• _Problem requirements_
Exclude all pictures, then restate the entries below word for word.

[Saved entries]
+++

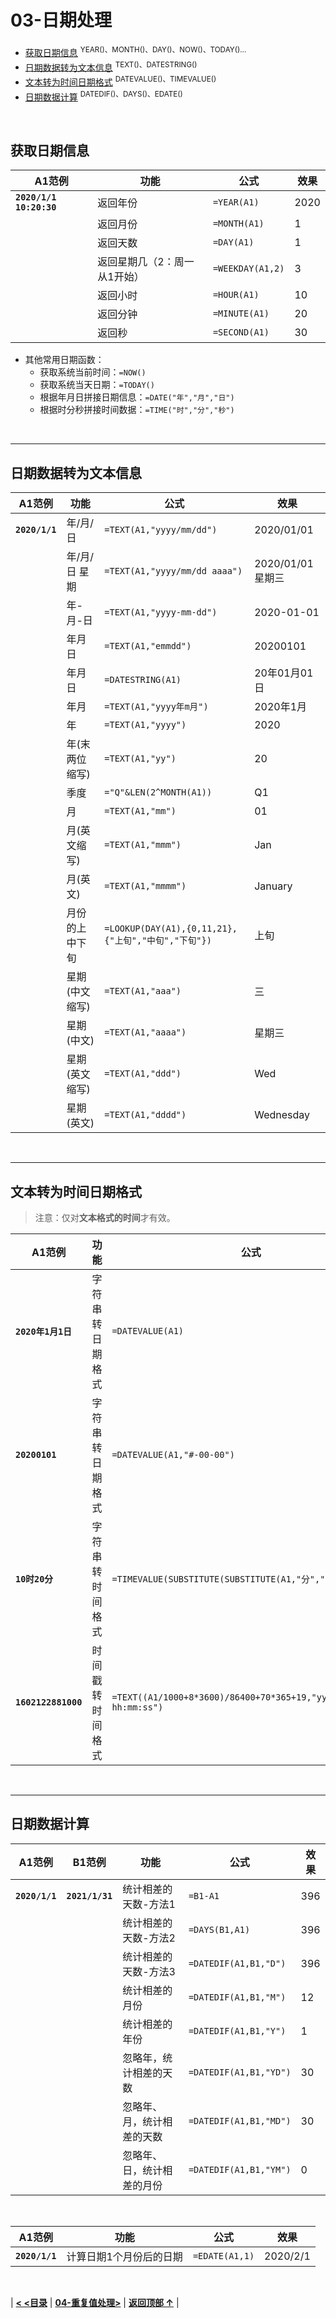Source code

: # 03-日期处理

- [获取日期信息](#获取日期信息)  <sup>YEAR()、MONTH()、DAY()、NOW()、TODAY()...</sup>
- [日期数据转为文本信息](#日期数据转为文本信息)  <sup>TEXT()、DATESTRING()</SUP>
- [文本转为时间日期格式](#文本转为时间日期格式)  <sup>DATEVALUE()、TIMEVALUE()</sup>
- [日期数据计算](#日期数据计算)  <sup>DATEDIF()、DAYS()、EDATE()</sup>

<br/>

## 获取日期信息

| A1范例                  | 功能                         | 公式             | 效果 |
| ----------------------- | ---------------------------- | ---------------- | ---- |
| **`2020/1/1 10:20:30`** | 返回年份                     | `=YEAR(A1)`      | 2020 |
|                         | 返回月份                     | `=MONTH(A1)`     | 1    |
|                         | 返回天数                     | `=DAY(A1)`       | 1    |
|                         | 返回星期几（2：周一从1开始） | `=WEEKDAY(A1,2)` | 3    |
|                         | 返回小时                     | `=HOUR(A1)`      | 10   |
|                         | 返回分钟                     | `=MINUTE(A1)`    | 20   |
|                         | 返回秒                       | `=SECOND(A1)`    | 30   |

- 其他常用日期函数：
  - 获取系统当前时间：`=NOW()`
  - 获取系统当天日期：`=TODAY()`
  - 根据年月日拼接日期信息：`=DATE("年","月","日")`
  - 根据时分秒拼接时间数据：`=TIME("时","分","秒")`

<br/>

------

## 日期数据转为文本信息

| A1范例         | 功能           | 公式                                                | 效果              |
| -------------- | -------------- | --------------------------------------------------- | ----------------- |
| **`2020/1/1`** | 年/月/日       | `=TEXT(A1,"yyyy/mm/dd")`                            | 2020/01/01        |
|                | 年/月/日 星期  | `=TEXT(A1,"yyyy/mm/dd aaaa")`                       | 2020/01/01 星期三 |
|                | 年-月-日       | `=TEXT(A1,"yyyy-mm-dd")`                            | 2020-01-01        |
|                | 年月日         | `=TEXT(A1,"emmdd")`                                 | 20200101          |
|                | 年月日         | `=DATESTRING(A1)`                                   | 20年01月01日      |
|                | 年月           | `=TEXT(A1,"yyyy年m月")`                             | 2020年1月         |
|                | 年             | `=TEXT(A1,"yyyy")`                                  | 2020              |
|                | 年(末两位缩写) | `=TEXT(A1,"yy")`                                    | 20                |
|                | 季度           | `="Q"&LEN(2^MONTH(A1))`                             | Q1                |
|                | 月             | `=TEXT(A1,"mm")`                                    | 01                |
|                | 月(英文缩写)   | `=TEXT(A1,"mmm")`                                   | Jan               |
|                | 月(英文)       | `=TEXT(A1,"mmmm")`                                  | January           |
|                | 月份的上中下旬 | `=LOOKUP(DAY(A1),{0,11,21},{"上旬","中旬","下旬"})` | 上旬              |
|                | 星期(中文缩写) | `=TEXT(A1,"aaa")`                                   | 三                |
|                | 星期(中文)     | `=TEXT(A1,"aaaa")`                                  | 星期三            |
|                | 星期(英文缩写) | `=TEXT(A1,"ddd")`                                   | Wed               |
|                | 星期(英文)     | `=TEXT(A1,"dddd")`                                  | Wednesday         |

<br/>

------

## 文本转为时间日期格式

> 注意：仅对**文本格式的时间**才有效。

| A1范例              | 功能             | 公式                                                         | 效果                |
| ------------------- | ---------------- | ------------------------------------------------------------ | ------------------- |
| **`2020年1月1日`**  | 字符串转日期格式 | `=DATEVALUE(A1)`                                             | 2020/1/1            |
| **`20200101`**      | 字符串转日期格式 | `=DATEVALUE(A1,"#-00-00")`                                   | 2020/1/1            |
| **`10时20分`**      | 字符串转时间格式 | `=TIMEVALUE(SUBSTITUTE(SUBSTITUTE(A1,"分",""),"时",":"))`    | 10:20:00            |
| **`1602122881000`** | 时间戳转时间格式 | `=TEXT((A1/1000+8*3600)/86400+70*365+19,"yyyy-mm-dd hh:mm:ss")` | 2020-10-08 10:08:01 |

<br/>

------

## 日期数据计算

| A1范例         | B1范例          | 功能                       | 公式                   | 效果 |
| -------------- | --------------- | -------------------------- | ---------------------- | ---- |
| **`2020/1/1`** | **`2021/1/31`** | 统计相差的天数-方法1       | `=B1-A1`               | 396  |
|                |                 | 统计相差的天数-方法2       | `=DAYS(B1,A1)`         | 396  |
|                |                 | 统计相差的天数-方法3       | `=DATEDIF(A1,B1,"D")`  | 396  |
|                |                 | 统计相差的月份             | `=DATEDIF(A1,B1,"M")`  | 12   |
|                |                 | 统计相差的年份             | `=DATEDIF(A1,B1,"Y")`  | 1    |
|                |                 | 忽略年，统计相差的天数     | `=DATEDIF(A1,B1,"YD")` | 30   |
|                |                 | 忽略年、月，统计相差的天数 | `=DATEDIF(A1,B1,"MD")` | 30   |
|                |                 | 忽略年、日，统计相差的月份 | `=DATEDIF(A1,B1,"YM")` | 0    |

<br/>

| A1范例         | 功能                    | 公式           | 效果     |
| -------------- | ----------------------- | -------------- | -------- |
| **`2020/1/1`** | 计算日期1个月份后的日期 | `=EDATE(A1,1)` | 2020/2/1 |

<br/>

| [**< <目录**](./README.md) | [**04-重复值处理>**](./04-重复值处理.md) | [**返回顶部 ↑**](#03-日期处理) |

+++

• _Result for this exercise_
Source code

: # 03-日期处理

- [获取日期信息](#获取日期信息)  <sup>YEAR()、MONTH()、DAY()、NOW()、TODAY()...</sup>
- [日期数据转为文本信息](#日期数据转为文本信息)  <sup>TEXT()、DATESTRING()</SUP>
- [文本转为时间日期格式](#文本转为时间日期格式)  <sup>DATEVALUE()、TIMEVALUE()</sup>
- [日期数据计算](#日期数据计算)  <sup>DATEDIF()、DAYS()、EDATE()</sup>

<br/>

## 获取日期信息

| A1范例                  | 功能                         | 公式             | 效果 |
| ----------------------- | ---------------------------- | ---------------- | ---- |
| **`2020/1/1 10:20:30`** | 返回年份                     | `=YEAR(A1)`      | 2020 |
|                         | 返回月份                     | `=MONTH(A1)`     | 1    |
|                         | 返回天数                     | `=DAY(A1)`       | 1    |
|                         | 返回星期几（2：周一从1开始） | `=WEEKDAY(A1,2)` | 3    |
|                         | 返回小时                     | `=HOUR(A1)`      | 10   |
|                         | 返回分钟                     | `=MINUTE(A1)`    | 20   |
|                         | 返回秒                       | `=SECOND(A1)`    | 30   |

- 其他常用日期函数：
  - 获取系统当前时间：`=NOW()`
  - 获取系统当天日期：`=TODAY()`
  - 根据年月日拼接日期信息：`=DATE("年","月","日")`
  - 根据时分秒拼接时间数据：`=TIME("时","分","秒")`

<br/>

------

## 日期数据转为文本信息

| A1范例         | 功能           | 公式                                                | 效果              |
| -------------- | -------------- | --------------------------------------------------- | ----------------- |
| **`2020/1/1`** | 年/月/日       | `=TEXT(A1,"yyyy/mm/dd")`                            | 2020/01/01        |
|                | 年/月/日 星期  | `=TEXT(A1,"yyyy/mm/dd aaaa")`                       | 2020/01/01 星期三 |
|                | 年-月-日       | `=TEXT(A1,"yyyy-mm-dd")`                            | 2020-01-01        |
|                | 年月日         | `=TEXT(A1,"emmdd")`                                 | 20200101          |
|                | 年月日         | `=DATESTRING(A1)`                                   | 20年01月01日      |
|                | 年月           | `=TEXT(A1,"yyyy年m月")`                             | 2020年1月         |
|                | 年             | `=TEXT(A1,"yyyy")`                                  | 2020              |
|                | 年(末两位缩写) | `=TEXT(A1,"yy")`                                    | 20                |
|                | 季度           | `="Q"&LEN(2^MONTH(A1))`                             | Q1                |
|                | 月             | `=TEXT(A1,"mm")`                                    | 01                |
|                | 月(英文缩写)   | `=TEXT(A1,"mmm")`                                   | Jan               |
|                | 月(英文)       | `=TEXT(A1,"mmmm")`                                  | January           |
|                | 月份的上中下旬 | `=LOOKUP(DAY(A1),{0,11,21},{"上旬","中旬","下旬"})` | 上旬              |
|                | 星期(中文缩写) | `=TEXT(A1,"aaa")`                                   | 三                |
|                | 星期(中文)     | `=TEXT(A1,"aaaa")`                                  | 星期三            |
|                | 星期(英文缩写) | `=TEXT(A1,"ddd")`                                   | Wed               |
|                | 星期(英文)     | `=TEXT(A1,"dddd")`                                  | Wednesday         |

<br/>

------

## 文本转为时间日期格式

> 注意：仅对**文本格式的时间**才有效。

| A1范例              | 功能             | 公式                                                         | 效果                |
| ------------------- | ---------------- | ------------------------------------------------------------ | ------------------- |
| **`2020年1月1日`**  | 字符串转日期格式 | `=DATEVALUE(A1)`                                             | 2020/1/1            |
| **`20200101`**      | 字符串转日期格式 | `=DATEVALUE(A1,"#-00-00")`                                   | 2020/1/1            |
| **`10时20分`**      | 字符串转时间格式 | `=TIMEVALUE(SUBSTITUTE(SUBSTITUTE(A1,"分",""),"时",":"))`    | 10:20:00            |
| **`1602122881000`** | 时间戳转时间格式 | `=TEXT((A1/1000+8*3600)/86400+70*365+19,"yyyy-mm-dd hh:mm:ss")` | 2020-10-08 10:08:01 |

<br/>

------

## 日期数据计算

| A1范例         | B1范例          | 功能                       | 公式                   | 效果 |
| -------------- | --------------- | -------------------------- | ---------------------- | ---- |
| **`2020/1/1`** | **`2021/1/31`** | 统计相差的天数-方法1       | `=B1-A1`               | 396  |
|                |                 | 统计相差的天数-方法2       | `=DAYS(B1,A1)`         | 396  |
|                |                 | 统计相差的天数-方法3       | `=DATEDIF(A1,B1,"D")`  | 396  |
|                |                 | 统计相差的月份             | `=DATEDIF(A1,B1,"M")`  | 12   |
|                |                 | 统计相差的年份             | `=DATEDIF(A1,B1,"Y")`  | 1    |
|                |                 | 忽略年，统计相差的天数     | `=DATEDIF(A1,B1,"YD")` | 30   |
|                |                 | 忽略年、月，统计相差的天数 | `=DATEDIF(A1,B1,"MD")` | 30   |
|                |                 | 忽略年、日，统计相差的月份 | `=DATEDIF(A1,B1,"YM")` | 0    |

<br/>

| A1范例         | 功能                    | 公式           | 效果     |
| -------------- | ----------------------- | -------------- | -------- |
| **`2020/1/1`** | 计算日期1个月份后的日期 | `=EDATE(A1,1)` | 2020/2/1 |

<br/>

| [**< <目录**](./README.md) | [**04-重复值处理>**](./04-重复值处理.md) | [**返回顶部 ↑**](#03-日期处理) |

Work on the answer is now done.